◆ **PROMPT**
Scan the lines below; pull out those with "failed".

◆ **DATA EXCERPTS**
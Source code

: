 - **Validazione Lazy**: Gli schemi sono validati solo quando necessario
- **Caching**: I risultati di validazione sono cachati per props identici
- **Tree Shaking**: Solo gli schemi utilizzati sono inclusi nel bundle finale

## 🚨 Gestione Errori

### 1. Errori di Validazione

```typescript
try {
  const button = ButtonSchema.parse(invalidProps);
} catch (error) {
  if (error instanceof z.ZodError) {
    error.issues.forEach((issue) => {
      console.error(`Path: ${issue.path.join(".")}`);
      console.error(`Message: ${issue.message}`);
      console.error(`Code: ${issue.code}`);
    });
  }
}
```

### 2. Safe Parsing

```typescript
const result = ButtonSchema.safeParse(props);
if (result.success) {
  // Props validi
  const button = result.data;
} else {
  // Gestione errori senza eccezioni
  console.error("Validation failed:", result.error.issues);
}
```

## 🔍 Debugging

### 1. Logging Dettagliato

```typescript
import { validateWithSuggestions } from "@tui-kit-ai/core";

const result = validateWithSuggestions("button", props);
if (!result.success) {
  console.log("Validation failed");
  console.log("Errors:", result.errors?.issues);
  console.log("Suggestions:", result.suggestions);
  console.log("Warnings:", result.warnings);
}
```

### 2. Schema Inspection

--

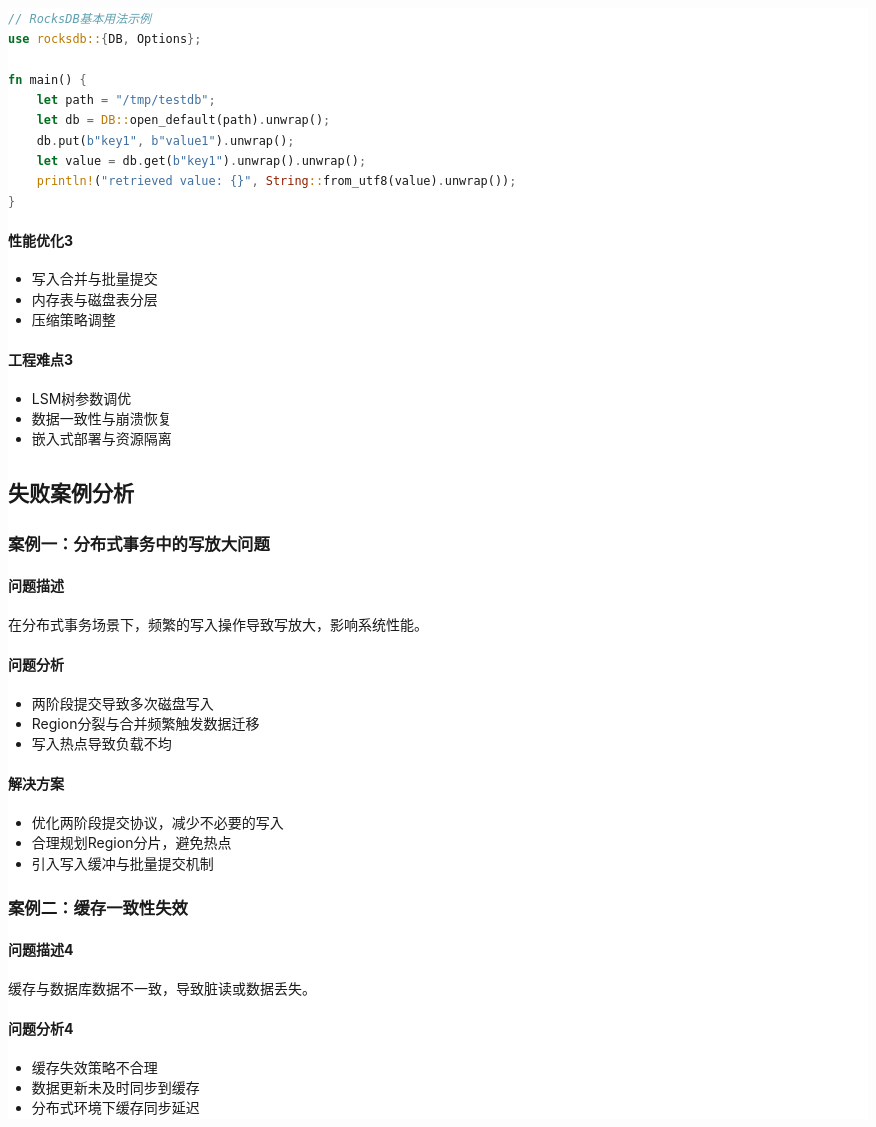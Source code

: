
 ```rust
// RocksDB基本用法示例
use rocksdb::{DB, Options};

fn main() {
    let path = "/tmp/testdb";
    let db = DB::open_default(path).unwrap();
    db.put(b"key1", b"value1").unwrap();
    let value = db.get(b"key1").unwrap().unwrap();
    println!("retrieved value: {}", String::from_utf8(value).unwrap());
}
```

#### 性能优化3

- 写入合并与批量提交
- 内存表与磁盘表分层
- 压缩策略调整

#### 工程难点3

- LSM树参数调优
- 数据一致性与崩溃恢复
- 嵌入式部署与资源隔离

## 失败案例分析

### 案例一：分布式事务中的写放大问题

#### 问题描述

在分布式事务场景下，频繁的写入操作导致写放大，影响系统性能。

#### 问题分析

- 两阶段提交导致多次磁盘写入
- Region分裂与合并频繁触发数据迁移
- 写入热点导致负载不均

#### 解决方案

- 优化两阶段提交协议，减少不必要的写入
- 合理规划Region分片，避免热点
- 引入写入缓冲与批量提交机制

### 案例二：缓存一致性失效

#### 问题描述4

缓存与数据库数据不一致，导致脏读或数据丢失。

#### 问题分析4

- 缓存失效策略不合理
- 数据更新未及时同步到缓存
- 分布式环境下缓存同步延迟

--

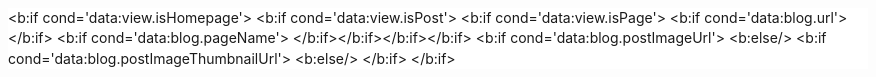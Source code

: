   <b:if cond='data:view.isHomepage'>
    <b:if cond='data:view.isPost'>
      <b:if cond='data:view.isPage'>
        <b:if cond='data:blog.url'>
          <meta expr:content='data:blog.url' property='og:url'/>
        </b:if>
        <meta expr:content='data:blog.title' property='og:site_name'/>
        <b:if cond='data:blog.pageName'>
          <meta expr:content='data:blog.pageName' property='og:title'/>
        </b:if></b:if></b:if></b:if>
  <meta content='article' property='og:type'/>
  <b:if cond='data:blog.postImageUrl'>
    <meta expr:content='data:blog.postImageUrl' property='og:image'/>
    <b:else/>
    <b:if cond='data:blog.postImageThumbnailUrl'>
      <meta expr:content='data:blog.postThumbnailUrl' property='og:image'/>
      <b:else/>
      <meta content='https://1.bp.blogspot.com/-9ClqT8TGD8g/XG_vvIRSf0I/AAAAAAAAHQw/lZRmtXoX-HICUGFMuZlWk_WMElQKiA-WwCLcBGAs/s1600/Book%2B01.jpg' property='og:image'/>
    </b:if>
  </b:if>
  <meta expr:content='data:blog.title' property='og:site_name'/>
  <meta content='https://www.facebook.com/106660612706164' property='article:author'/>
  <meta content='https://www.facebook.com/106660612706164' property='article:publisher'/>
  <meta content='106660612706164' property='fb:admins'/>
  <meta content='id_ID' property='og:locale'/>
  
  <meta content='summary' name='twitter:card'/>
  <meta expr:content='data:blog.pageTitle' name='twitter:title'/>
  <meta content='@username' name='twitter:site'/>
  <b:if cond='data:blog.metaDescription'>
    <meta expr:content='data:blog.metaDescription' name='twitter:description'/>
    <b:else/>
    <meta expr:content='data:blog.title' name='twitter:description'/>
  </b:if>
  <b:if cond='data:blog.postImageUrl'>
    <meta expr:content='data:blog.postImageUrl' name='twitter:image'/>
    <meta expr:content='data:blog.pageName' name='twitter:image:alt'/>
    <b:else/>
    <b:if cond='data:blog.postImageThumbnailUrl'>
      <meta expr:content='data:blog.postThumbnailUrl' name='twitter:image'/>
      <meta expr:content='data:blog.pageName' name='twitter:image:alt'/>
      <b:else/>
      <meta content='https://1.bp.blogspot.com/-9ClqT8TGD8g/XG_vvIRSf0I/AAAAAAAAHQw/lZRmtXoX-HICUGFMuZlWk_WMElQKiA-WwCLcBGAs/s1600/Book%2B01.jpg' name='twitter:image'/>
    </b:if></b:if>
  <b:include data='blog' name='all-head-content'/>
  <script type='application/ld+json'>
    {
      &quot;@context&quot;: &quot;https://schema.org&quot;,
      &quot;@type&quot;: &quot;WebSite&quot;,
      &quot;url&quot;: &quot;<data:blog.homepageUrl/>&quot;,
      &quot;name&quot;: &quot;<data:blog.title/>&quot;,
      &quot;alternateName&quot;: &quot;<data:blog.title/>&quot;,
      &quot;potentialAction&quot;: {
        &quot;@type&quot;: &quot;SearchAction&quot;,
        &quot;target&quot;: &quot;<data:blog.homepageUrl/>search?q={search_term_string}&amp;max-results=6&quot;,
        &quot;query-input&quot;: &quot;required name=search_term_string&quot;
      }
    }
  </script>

◆ **ANSWER BOX**
  console.error("Validation failed:", result.error.issues);
  console.log("Validation failed");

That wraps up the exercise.